= The Sunny South (play) =

Australian play by George Darrell

The Sunny South is an Australian drama in five acts and eight tableaux by George Darrell. Claimed as the first all-Australian play, its first production in 1883 was a resounding success and was taken to London the following year. It was made into a silent film The Sunny South or The Whirlwind of Fate in 1915, now considered lost. The play was published in 1975.

==Plot outline==
Matt Morley is swindled out of his inheritance and leaves for Australia. He finds a gold nugget which he takes to the bank for safe storage. The bank is held up by a gang of bushrangers led by Dick Duggan, but is cleverly foiled. Duggan is brought to justice but escapes. Morley's adopted daughter Babs Berkley is abducted then bravely rescued. They marry and the English estate is returned to him.

For fuller details, see Plot of film

==First production==
Its first public performance was at the Melbourne Opera House on Saturday, 31 March 1883.
It was claimed to be the first Australian production where each actor was specially selected to suit the part. The company was engaged by the directors, Darrell and Holloway, and included
- George Darrell as Matthew "Mat" Morley, the hero
- Essie Jenyns, Bertha "Babs" Berkley, his adopted daughter; they are in love
- Constance Deorwyn as Rebecca Hann, waiting maid, a comic part
- Lance Lenton, amiable bank teller Johnny Jinks, another comic part
- Charles Holloway as Dick Duggan, bushranger
- H. A. Douglass, Black Steve, his offsider
- W. J. Holloway, Ben Brewer, Morley's rough and ready digger mate
- J. A. Patterson as Monti Jack, a "bird of prey"
- Olly Deering as Eli Grup, financier
- Henry R. Jewett as True, bank teller
- Henry Leston, Plantagenet Smiffer, a pompous footman
- J. J. Kennedy as squire Worthy Chester (Note: Played on opening night by Edwin Palmer, the only actor showing no enthusiasm for his part.)
- Alice Deorwyn, Clarice Chester, his daughter, an English country gentlewoman
- F. C. Appleton, Ivo Carew an English gentleman, in love with Clarice Chester
- Harry Daniels, Perfidy Pounce, lawyer working for Grup
- Neil O'Brien as Jim, a blacktracker
- J. Wisdom, Narrow Creek Joe, a "tintinnabulist" (bellringer?)
- Alfred Rolfe as police sergeant Swoop
Most of these were also in the London cast of Sunny South.
Other players mentioned are Kate Arden, Maria Hill, K. Herbert, and Carrie Bilton.

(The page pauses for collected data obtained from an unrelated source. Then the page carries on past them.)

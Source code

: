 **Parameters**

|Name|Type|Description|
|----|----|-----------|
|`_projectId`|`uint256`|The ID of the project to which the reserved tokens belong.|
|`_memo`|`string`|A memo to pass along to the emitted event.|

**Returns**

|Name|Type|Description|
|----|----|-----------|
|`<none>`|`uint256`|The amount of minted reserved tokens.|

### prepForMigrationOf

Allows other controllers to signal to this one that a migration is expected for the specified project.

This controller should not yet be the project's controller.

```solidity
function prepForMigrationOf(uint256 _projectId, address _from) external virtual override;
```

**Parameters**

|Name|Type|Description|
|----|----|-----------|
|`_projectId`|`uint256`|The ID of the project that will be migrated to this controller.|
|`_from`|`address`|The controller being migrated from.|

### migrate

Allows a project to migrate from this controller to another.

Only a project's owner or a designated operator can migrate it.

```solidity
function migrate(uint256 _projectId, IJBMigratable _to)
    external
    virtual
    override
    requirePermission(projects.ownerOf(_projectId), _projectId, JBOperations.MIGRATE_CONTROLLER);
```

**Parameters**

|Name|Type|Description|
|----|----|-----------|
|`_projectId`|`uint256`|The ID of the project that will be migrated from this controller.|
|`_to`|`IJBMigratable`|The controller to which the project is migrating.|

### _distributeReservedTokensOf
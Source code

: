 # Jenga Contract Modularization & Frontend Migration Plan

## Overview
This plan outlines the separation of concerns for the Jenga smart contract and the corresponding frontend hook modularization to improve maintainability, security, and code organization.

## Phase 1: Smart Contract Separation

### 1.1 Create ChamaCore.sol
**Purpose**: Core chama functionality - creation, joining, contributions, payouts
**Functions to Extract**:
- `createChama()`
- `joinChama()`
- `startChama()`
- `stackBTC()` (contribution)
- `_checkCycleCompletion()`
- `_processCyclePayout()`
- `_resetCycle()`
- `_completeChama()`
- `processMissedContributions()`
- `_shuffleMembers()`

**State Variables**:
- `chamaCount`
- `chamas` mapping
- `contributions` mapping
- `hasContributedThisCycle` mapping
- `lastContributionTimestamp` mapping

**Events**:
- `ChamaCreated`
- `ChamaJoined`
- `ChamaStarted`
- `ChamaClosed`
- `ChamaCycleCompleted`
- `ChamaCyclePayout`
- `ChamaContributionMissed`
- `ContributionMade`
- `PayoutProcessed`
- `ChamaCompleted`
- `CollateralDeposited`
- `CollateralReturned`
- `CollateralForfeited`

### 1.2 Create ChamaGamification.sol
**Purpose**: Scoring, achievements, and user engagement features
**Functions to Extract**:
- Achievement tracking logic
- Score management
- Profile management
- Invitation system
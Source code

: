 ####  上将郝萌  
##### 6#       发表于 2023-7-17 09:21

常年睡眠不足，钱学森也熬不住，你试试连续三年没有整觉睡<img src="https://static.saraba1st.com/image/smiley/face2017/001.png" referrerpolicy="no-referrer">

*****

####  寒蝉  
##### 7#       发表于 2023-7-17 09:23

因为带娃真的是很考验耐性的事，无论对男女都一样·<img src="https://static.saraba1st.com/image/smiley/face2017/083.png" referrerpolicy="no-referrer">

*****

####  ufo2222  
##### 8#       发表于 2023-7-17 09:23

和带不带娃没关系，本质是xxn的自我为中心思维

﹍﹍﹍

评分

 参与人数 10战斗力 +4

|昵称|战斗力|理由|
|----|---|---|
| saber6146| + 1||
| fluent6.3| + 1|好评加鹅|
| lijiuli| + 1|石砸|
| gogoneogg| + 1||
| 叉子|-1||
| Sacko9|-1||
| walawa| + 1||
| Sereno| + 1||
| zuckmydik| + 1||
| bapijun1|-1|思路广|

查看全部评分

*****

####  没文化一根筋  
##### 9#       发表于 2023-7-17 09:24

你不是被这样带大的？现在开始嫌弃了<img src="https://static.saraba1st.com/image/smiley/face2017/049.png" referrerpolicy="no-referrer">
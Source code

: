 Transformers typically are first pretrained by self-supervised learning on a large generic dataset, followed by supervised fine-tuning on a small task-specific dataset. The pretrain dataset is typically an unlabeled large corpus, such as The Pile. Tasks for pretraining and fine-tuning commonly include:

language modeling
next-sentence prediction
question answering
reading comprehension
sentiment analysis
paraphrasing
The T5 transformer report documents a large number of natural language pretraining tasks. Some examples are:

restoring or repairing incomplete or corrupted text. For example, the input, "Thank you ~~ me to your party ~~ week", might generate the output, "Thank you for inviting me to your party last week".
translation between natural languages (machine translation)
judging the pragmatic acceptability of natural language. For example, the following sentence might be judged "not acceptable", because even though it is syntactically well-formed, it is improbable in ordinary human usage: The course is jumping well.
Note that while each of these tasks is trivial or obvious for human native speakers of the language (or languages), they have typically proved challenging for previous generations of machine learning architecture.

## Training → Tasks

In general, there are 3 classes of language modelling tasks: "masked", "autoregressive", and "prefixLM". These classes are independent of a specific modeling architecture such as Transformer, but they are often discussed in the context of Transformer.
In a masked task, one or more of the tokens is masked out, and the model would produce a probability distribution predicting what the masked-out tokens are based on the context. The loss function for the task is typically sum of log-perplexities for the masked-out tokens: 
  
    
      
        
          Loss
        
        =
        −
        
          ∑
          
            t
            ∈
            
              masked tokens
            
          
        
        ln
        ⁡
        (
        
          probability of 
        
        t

Scenery (as much a drawcard in those days as the leading actors) by A. C. Habbe.

== London ==
Darrell took his play to London, and according to reports was doing good business when he was injured by an actor, not named, who bungled the scene where the hero was freed from his bonds with a bowie knife. The resulting wound required no less than four operations, and compelled his return to Adelaide by the Orient Line steamer Garonne on 4 April 1885.

== As literature ==
"At the Theatre Royal George Darrell's " Sunny South" is cramming the popular seats. Darrell has managed in technical phrase to "knock the gallery." In other words, he writes down to the level of gallery intelligence . . . and the person who is content to stoop so low fills his pockets. Nothing is more easy. Claptrap and pistol shots are always sufficient to capture the mob . . . any person with some knowledge of the stage, able to write penny-a-liner paragraphs, and not gifted with an artistic conscience or artistic ideas, can do it. Then, too, there being no creation of character, anything beyond an ordinary memory and the ability to fire a revolver is perfectly unnecessary . . . Indeed, the last act depends entirely on revolvers for its very existence, while the villain scowls round with a revolver always handy . . . Curiously enough, not a single apparition in the entire hotch-poth is distinctively Australian . . . Darrell's so-called "gentlemen" are cads of the wretchedest description . . . Any variations from Houndsditch are copper-plated Yankeeisms such as may be acquired by a short sojourn among the lower classes of New York. The whole pitiable business means theatrical retrogression of the worst possible kind. As Wilson Barratt lately put it — "The success of a worthless play benefits none — except the manager and author." Nothing in the shape of a play was ever more worthless than The Sunny South."

== Revival ==
The play was revived in 1980 by the Sydney Theatre Company in a production directed by Richard Wherrett with music by Terence Clarke. It was the first production at the STC.